Mocno przebudowana i odmłodzona reprezentacja Serbii pokazała, że należy się z nią liczyć. W pierwszym secie punktem zwrotnym było pojawienie się w polu serwisowym Mateusza Bieńka. Środkowy polskiej kadry miał siedem z rzędu zagrywek, które sprawiły dużą trudność serbskim przyjmującym. A partię zakończył asem. Biało-czerwoni wygrali 25:17.

Na boisku, tak jak w poprzednich dniach, były nieporozumienia, ale gra wyglądała już znacznie lepiej. Dobre obrony, skuteczny blok i pewniejsza zagrywka sprawiały, że spotkanie mogło się kibicom podobać. Z dnia na dzień będzie coraz lepiej - zapewniał jeszcze przed meczem Fabian Drzyzga i faktycznie tak było.

Podobnie wyglądał drugi set. Polacy odskoczyli od rywali przy stanie 21:20. Bardzo dobry mecz rozgrywał Bartosz Kurek i to właśnie on zakończył partię atakiem na 25:22. Na parkiecie szalał też Bieniek, który punkty zdobywał atakiem, blokiem i serwisem, a jak trzeba było to także rozegrał.

Po dwóch dobrych setach w wykonaniu biało-czerwonych przyszedł słabszy moment. Mnożące się błędy w zagrywce, nieskuteczność w ataku i nieporozumienia na parkiecie sprawiły, że Serbowie wyszli na wysokie prowadzenie 16:11. Niewiele dały też zmiany. Na parkiecie pojawili się Marcin Możdżonek, Fabian Drzyzga i Dawid Konarski. Ostatecznie Polacy przegrali do 18.
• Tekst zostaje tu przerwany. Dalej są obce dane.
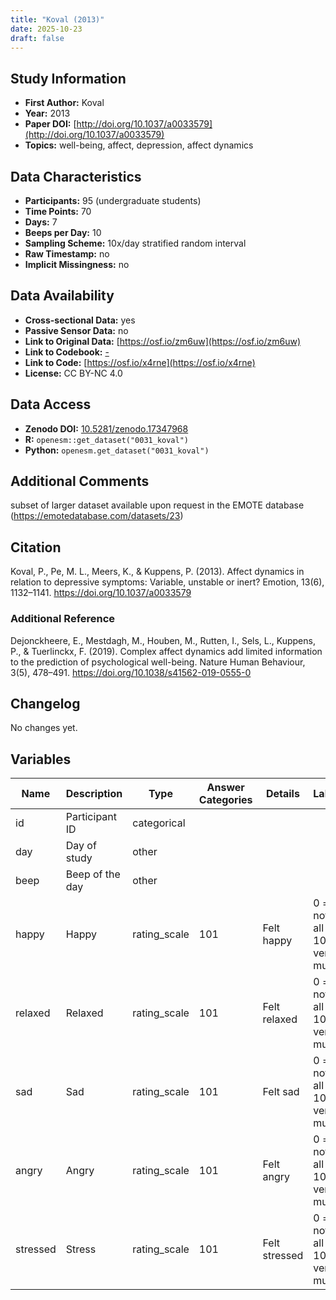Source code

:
 ```yaml
---
title: "Koval (2013)"
date: 2025-10-23
draft: false
---
```



## Study Information

- **First Author:** Koval
- **Year:** 2013
- **Paper DOI:** [http://doi.org/10.1037/a0033579](http://doi.org/10.1037/a0033579)
- **Topics:** well-being, affect, depression, affect dynamics

## Data Characteristics

- **Participants:** 95 (undergraduate students)
- **Time Points:** 70
- **Days:** 7
- **Beeps per Day:** 10
- **Sampling Scheme:** 10x/day stratified random interval
- **Raw Timestamp:** no
- **Implicit Missingness:** no

## Data Availability

- **Cross-sectional Data:** yes
- **Passive Sensor Data:** no
- **Link to Original Data:** [https://osf.io/zm6uw](https://osf.io/zm6uw)
- **Link to Codebook:** [-](-)
- **Link to Code:** [https://osf.io/x4rne](https://osf.io/x4rne)
- **License:** CC BY-NC 4.0

## Data Access

- **Zenodo DOI:** [10.5281/zenodo.17347968](https://doi.org/10.5281/zenodo.17347968)
- **R:** `openesm::get_dataset("0031_koval")`
- **Python:** `openesm.get_dataset("0031_koval")`

## Additional Comments

subset of larger dataset available upon request in the EMOTE database (https://emotedatabase.com/datasets/23)


## Citation

Koval, P., Pe, M. L., Meers, K., & Kuppens, P. (2013). Affect dynamics in relation to depressive symptoms: Variable, unstable or inert? Emotion, 13(6), 1132–1141. https://doi.org/10.1037/a0033579



### Additional Reference

Dejonckheere, E., Mestdagh, M., Houben, M., Rutten, I., Sels, L., Kuppens, P., & Tuerlinckx, F. (2019). Complex affect dynamics add limited information to the prediction of psychological well-being. Nature Human Behaviour, 3(5), 478–491. https://doi.org/10.1038/s41562-019-0555-0



## Changelog

No changes yet.

## Variables

| Name | Description | Type | Answer Categories | Details | Labels | Transformation | Source | Assessment Type | Construct | Comments |
|------|-------------|------|------------------|---------|--------|----------------|--------|----------------|----------|----------|
| id | Participant ID | categorical |  |  |  |  |  | ESM |  |  |
| day | Day of study | other |  |  |  |  |  | ESM |  |  |
| beep | Beep of the day | other |  |  |  |  |  | ESM |  |  |
| happy | Happy | rating_scale | 101 | Felt happy | 0 = not at all<br>100 = very much |  |  | ESM | happiness, positive affect, affect |  |
| relaxed | Relaxed | rating_scale | 101 | Felt relaxed | 0 = not at all<br>100 = very much |  |  | ESM | relaxation, positive affect, affect, neuroticism, big five |  |
| sad | Sad | rating_scale | 101 | Felt sad | 0 = not at all<br>100 = very much |  |  | ESM | sadness, negative affect, affect |  |
| angry | Angry | rating_scale | 101 | Felt angry | 0 = not at all<br>100 = very much |  |  | ESM | anger, negative affect, affect |  |
| stressed | Stress | rating_scale | 101 | Felt stressed | 0 = not at all<br>100 = very much |  |  | ESM | stress, negative affect, affect |  |
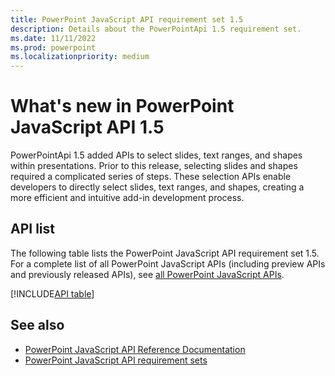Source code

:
 ```yaml
---
title: PowerPoint JavaScript API requirement set 1.5
description: Details about the PowerPointApi 1.5 requirement set.
ms.date: 11/11/2022
ms.prod: powerpoint
ms.localizationpriority: medium
---
```


# What's new in PowerPoint JavaScript API 1.5

PowerPointApi 1.5 added APIs to select slides, text ranges, and shapes within presentations. Prior to this release, selecting slides and shapes required a complicated series of steps. These selection APIs enable developers to directly select slides, text ranges, and shapes, creating a more efficient and intuitive add-in development process.

## API list

The following table lists the PowerPoint JavaScript API requirement set 1.5. For a complete list of all PowerPoint JavaScript APIs (including preview APIs and previously released APIs), see [all PowerPoint JavaScript APIs](/javascript/api/powerpoint?view=powerpoint-js-preview&preserve-view=true).


[!INCLUDE[API table](../../includes/powerpoint-1_5.md)]

## See also

- [PowerPoint JavaScript API Reference Documentation](/javascript/api/powerpoint?view=powerpoint-js-1.5&preserve-view=true)
- [PowerPoint JavaScript API requirement sets](powerpoint-api-requirement-sets.md)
Początek był trudny też w czwartym secie. Przy stanie 7:11, kiedy brakowało obrony i ataki znowu nie wchodziły w odpowiednie miejsce, trener Stephane Antiga poprosił o czas. Pomogło, ale na krótko. Gdy mistrzowie świata dochodzili rywali na jeden, dwa punkty, zdarzały się przestoje i niewymuszone seryjne błędy. To doprowadziło do tego, że i ta partia zakończyła się zwycięstwem rywali 25:19.

Zmęczenie w polskiej ekipie narastało, a o końcowym wyniku musiał zadecydować tie-break. Ten był niezwykle wyrównany, praktycznie cały czas trwała walka punkt za punkt. Serbowie odskoczyli dopiero na 13:10. Tej straty nie udało się już zniwelować i ostatecznie biało-czerwoni przegrali 11:15.


Był to ostatni sprawdzian Polaków przed piątkowym wylotem do Tokio na turniej eliminacyjny (28.05-5.06) do igrzysk w Rio de Janeiro. Będzie to ostatnia okazja, by wywalczyć olimpijską kwalifikację.

Pozostali uczestnicy już wcześniej stracili szansę gry w igrzyskach i przygotowują się do Ligi Światowej.

Pierwszy turniej pamięci legendarnego trenera rozegrany został w 2003 roku w Olsztynie. Później siatkarze rywalizowali m.in. w Łodzi, Bydgoszczy, Katowicach i Zielonej Górze. Sześciokrotnie zwyciężyli Polacy, dwa razy Holendrzy i Rosjanie, a po jednym triumfie mają w dorobku zespoły Niemiec, Włoch, Brazylii i Bułgarii.